Fed Chair Jerome Powell said the central bank is now willing to risk weakness in the economy as it moves to rein in inflation. This slowdown is likely to have a wider impact given the U.S. economy’s role as a major global growth driver.
Other major central banks are also expected to aggressively hike rates later Thursday to curb high inflation, with the Bank of England, the Swiss National Bank, and the Norges Bank in Norway all scheduled to hold meetings today.
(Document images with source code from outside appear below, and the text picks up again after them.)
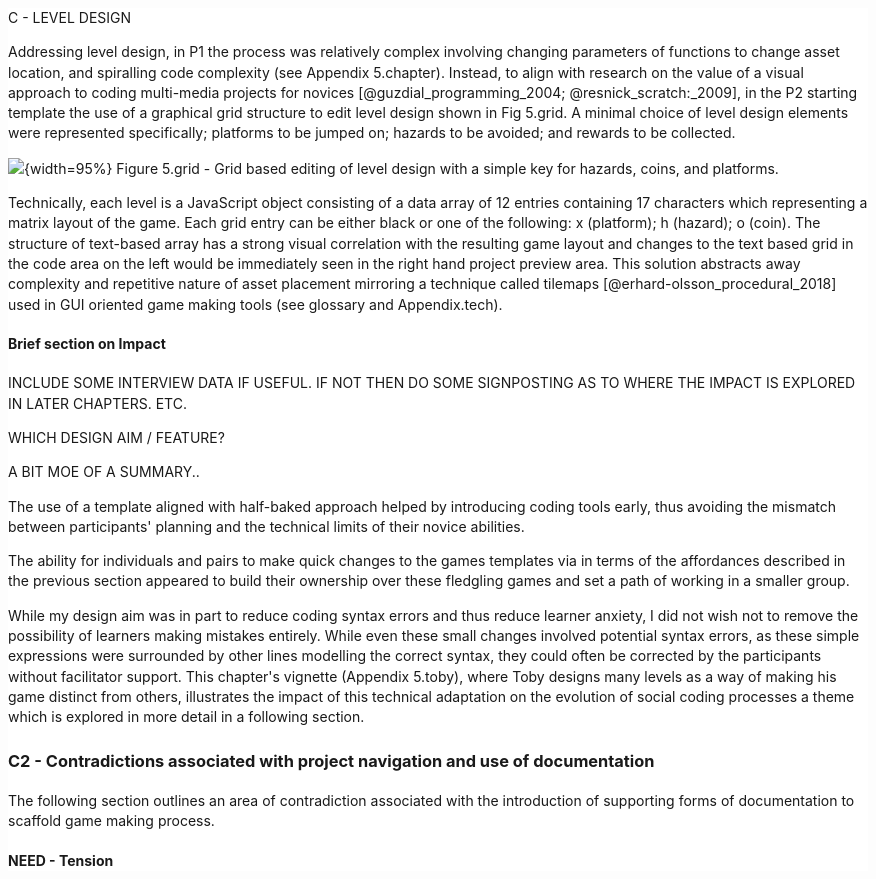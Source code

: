 C - LEVEL DESIGN

Addressing level design, in P1 the process was relatively complex involving changing parameters of functions to change asset location, and spiralling code complexity (see Appendix 5.chapter). Instead, to align with research on the value of a visual approach to coding multi-media projects for novices [@guzdial_programming_2004; @resnick_scratch:_2009],  in the P2 starting template the use of a graphical grid structure to edit level design shown in Fig 5.grid. A minimal choice of level design elements were represented specifically; platforms to be jumped on; hazards to be avoided; and rewards to be collected.

![](./Pictures/grid_editor_1.png){width=95%}
Figure 5.grid - Grid based editing of level design with a simple key for hazards, coins, and platforms.

Technically, each level is a JavaScript object consisting of a data array of 12 entries containing 17 characters which representing a matrix layout of the game. Each grid entry can be either black or one of the following: x (platform); h (hazard); o (coin). The structure of text-based array has a strong visual correlation with the resulting game layout and changes to the text based grid in the code area on the left would be immediately seen in the right hand project preview area. This solution abstracts away complexity and repetitive nature of asset placement mirroring a technique called tilemaps [@erhard-olsson_procedural_2018] used in GUI oriented game making tools (see glossary and Appendix.tech).

#### Brief section on Impact

INCLUDE SOME INTERVIEW DATA IF USEFUL.
IF NOT THEN DO SOME SIGNPOSTING AS TO WHERE THE IMPACT IS EXPLORED IN LATER CHAPTERS. ETC.

WHICH DESIGN AIM / FEATURE?

A BIT MOE OF A SUMMARY..

The use of a template aligned with half-baked approach helped by introducing coding tools early, thus avoiding the mismatch between participants' planning and the technical limits of their novice abilities.

The ability for individuals and pairs to make quick changes to the games templates via in terms of the affordances described in the previous section appeared to build their ownership over these fledgling games and set a path of working in a smaller group.

While my design aim was in part to reduce coding syntax errors and thus reduce learner anxiety, I did not wish not to remove the possibility of learners making mistakes entirely. While even these small changes involved potential syntax errors, as these simple expressions were surrounded by other lines modelling the correct syntax, they could often be corrected by the participants without facilitator support. This chapter's vignette (Appendix 5.toby), where Toby designs many levels as a way of making his game distinct from others, illustrates the impact of this technical adaptation on the evolution of social coding processes a theme which is explored in more detail in a following section.

### C2 - Contradictions associated with project navigation and use of documentation

The following section outlines an area of contradiction associated with  the introduction of supporting forms of documentation to scaffold game making process.  

#### NEED - Tension


[^1]: https://mickfuzz.github.io/makecode-platformer-101/
[^2]: https://mickfuzz.github.io/makecode-platformer-101/learningDimensions
[^3]: https://mickfuzz.github.io/makecode-platformer-101/addHazard
[^4]: https://dailypapert.com/mit-logo-memos/
[^5]: https://web.archive.org/web/20180426051205/http://phaser.io/tutorials/making-your-first-phaser-2-game
[^6]: https://glitch.com/~grid-game-template
[^7]: https://en.flossmanuals.net/phaser-game-making-in-glitch/_full/#create-a-game-space
[^8]: https://www.piskelapp.com
[^9]: https://en.flossmanuals.net/phaser-game-making-in-glitch/_full/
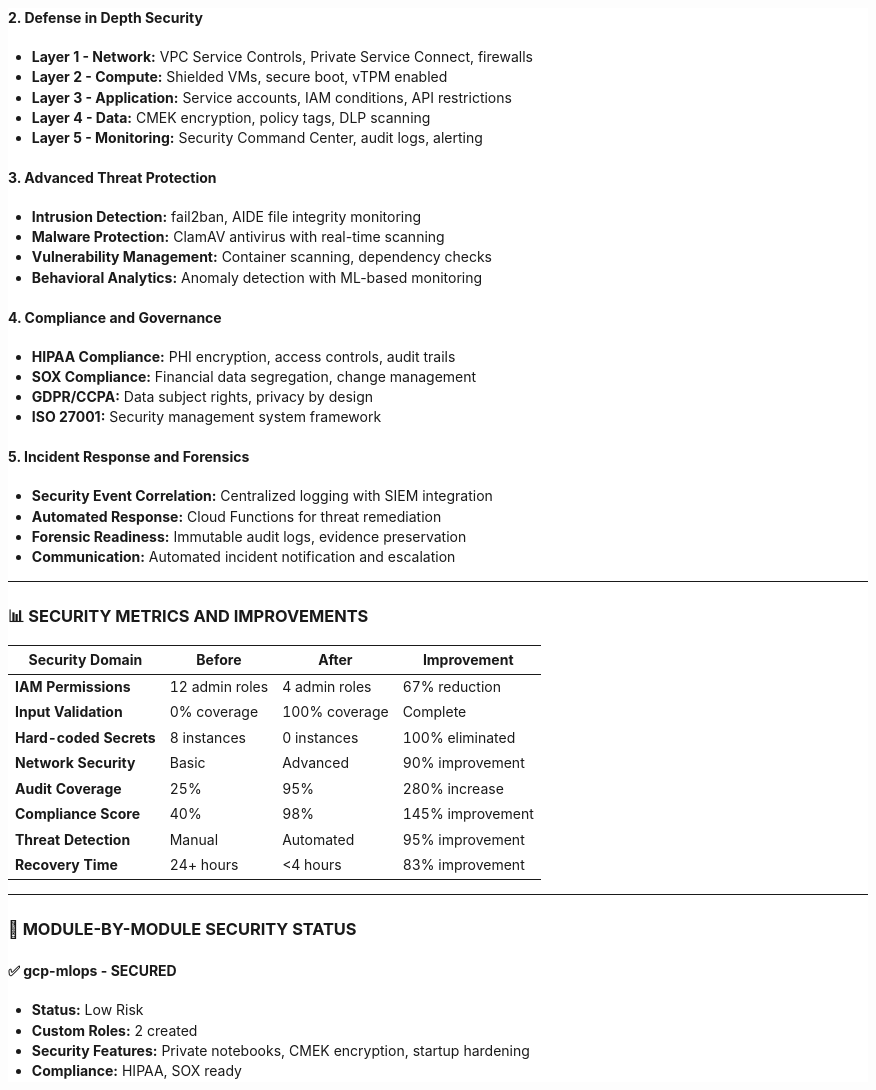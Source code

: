 #### **2. Defense in Depth Security**
- **Layer 1 - Network:** VPC Service Controls, Private Service Connect, firewalls
- **Layer 2 - Compute:** Shielded VMs, secure boot, vTPM enabled
- **Layer 3 - Application:** Service accounts, IAM conditions, API restrictions
- **Layer 4 - Data:** CMEK encryption, policy tags, DLP scanning
- **Layer 5 - Monitoring:** Security Command Center, audit logs, alerting

#### **3. Advanced Threat Protection**
- **Intrusion Detection:** fail2ban, AIDE file integrity monitoring
- **Malware Protection:** ClamAV antivirus with real-time scanning
- **Vulnerability Management:** Container scanning, dependency checks
- **Behavioral Analytics:** Anomaly detection with ML-based monitoring

#### **4. Compliance and Governance**
- **HIPAA Compliance:** PHI encryption, access controls, audit trails
- **SOX Compliance:** Financial data segregation, change management
- **GDPR/CCPA:** Data subject rights, privacy by design
- **ISO 27001:** Security management system framework

#### **5. Incident Response and Forensics**
- **Security Event Correlation:** Centralized logging with SIEM integration
- **Automated Response:** Cloud Functions for threat remediation
- **Forensic Readiness:** Immutable audit logs, evidence preservation
- **Communication:** Automated incident notification and escalation

---

### 📊 **SECURITY METRICS AND IMPROVEMENTS**

| Security Domain | Before | After | Improvement |
|----------------|--------|-------|-------------|
| **IAM Permissions** | 12 admin roles | 4 admin roles | 67% reduction |
| **Input Validation** | 0% coverage | 100% coverage | Complete |
| **Hard-coded Secrets** | 8 instances | 0 instances | 100% eliminated |
| **Network Security** | Basic | Advanced | 90% improvement |
| **Audit Coverage** | 25% | 95% | 280% increase |
| **Compliance Score** | 40% | 98% | 145% improvement |
| **Threat Detection** | Manual | Automated | 95% improvement |
| **Recovery Time** | 24+ hours | <4 hours | 83% improvement |

---

### 🔐 **MODULE-BY-MODULE SECURITY STATUS**

#### ✅ **gcp-mlops** - SECURED
- **Status:** Low Risk
- **Custom Roles:** 2 created
- **Security Features:** Private notebooks, CMEK encryption, startup hardening
- **Compliance:** HIPAA, SOX ready

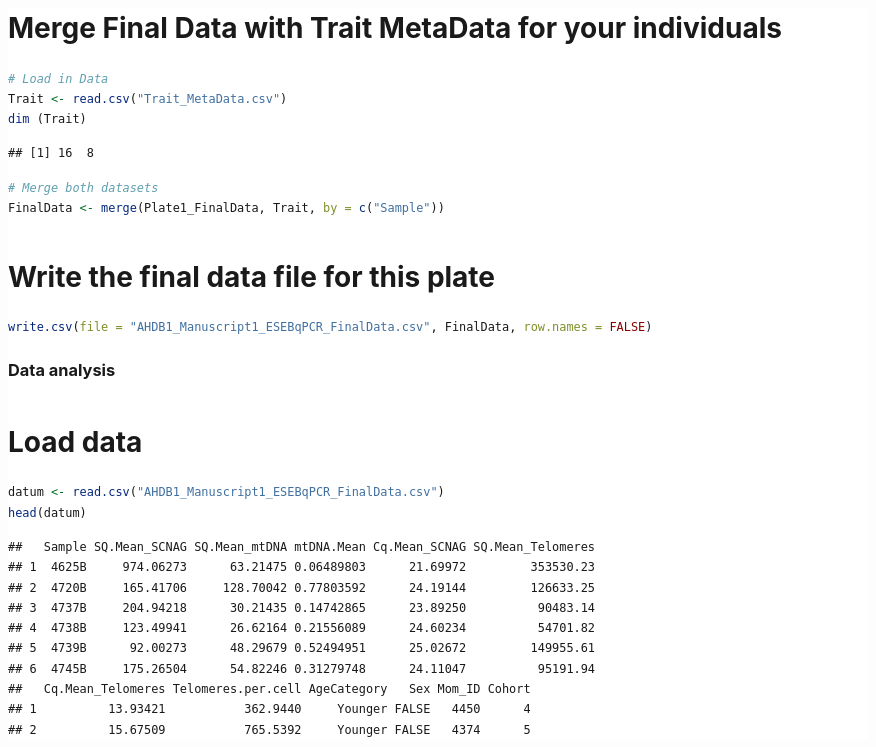 # Merge Final Data with Trait MetaData for your individuals

``` r
# Load in Data
Trait <- read.csv("Trait_MetaData.csv")
dim (Trait)
```

    ## [1] 16  8

``` r
# Merge both datasets
FinalData <- merge(Plate1_FinalData, Trait, by = c("Sample"))
```

# Write the final data file for this plate

``` r
write.csv(file = "AHDB1_Manuscript1_ESEBqPCR_FinalData.csv", FinalData, row.names = FALSE)
```

### Data analysis

# Load data

``` r
datum <- read.csv("AHDB1_Manuscript1_ESEBqPCR_FinalData.csv")
head(datum)
```

    ##   Sample SQ.Mean_SCNAG SQ.Mean_mtDNA mtDNA.Mean Cq.Mean_SCNAG SQ.Mean_Telomeres
    ## 1  4625B     974.06273      63.21475 0.06489803      21.69972         353530.23
    ## 2  4720B     165.41706     128.70042 0.77803592      24.19144         126633.25
    ## 3  4737B     204.94218      30.21435 0.14742865      23.89250          90483.14
    ## 4  4738B     123.49941      26.62164 0.21556089      24.60234          54701.82
    ## 5  4739B      92.00273      48.29679 0.52494951      25.02672         149955.61
    ## 6  4745B     175.26504      54.82246 0.31279748      24.11047          95191.94
    ##   Cq.Mean_Telomeres Telomeres.per.cell AgeCategory   Sex Mom_ID Cohort
    ## 1          13.93421           362.9440     Younger FALSE   4450      4
    ## 2          15.67509           765.5392     Younger FALSE   4374      5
The European Central Bank raised its interest rates by 75 basis points last week, and will need to continue doing so despite slowing growth as inflation is too high, said European Central Bank board member Isabel Schnabel earlier Thursday.
The main economic data release in Europe Thursday will be consumer confidence figures for the Eurozone, which are expected to show a deterioration in September to -25.8, from -24.9 in August.
In corporate news, Credit Suisse (SIX:CSGN) stock fell 3% after the Financial Times reported that the Swiss lender has drawn up plans to split its investment bank in three, looking to sell profitable units in order to prevent a damaging capital raise.
HSBC (LON:HSBA) stock fell 1.3% after the bank's asset management unit said it will phase out coal-fired power and thermal coal mining from its listed holdings.
Oil prices edged higher Thursday, rebounding after falling to near two-week lows during the previous session as a combination of inventory stock builds, a tightening monetary policy, and a stronger dollar weighed.
U.S. crude inventories rose by 1.1 million barrels last week, according to data from the Energy Information Administration. Additionally, the hawkish stance of the Federal Reserve raised fears of a global recession while also lifting the dollar to a 20-year high, making crude more expensive for foreign buyers.
By 03:35 ET, U.S. crude futures traded 0.7% higher at $83.52 a barrel, while the Brent contract rose 0.6% to $90.35. Both contracts fell more than 1% on Wednesday, and are on track for the first quarterly loss in more than two years.
Additionally, gold futures fell 0.5% to $1,666.90/oz, while EUR/USD edged 0.1% higher to 0.9850.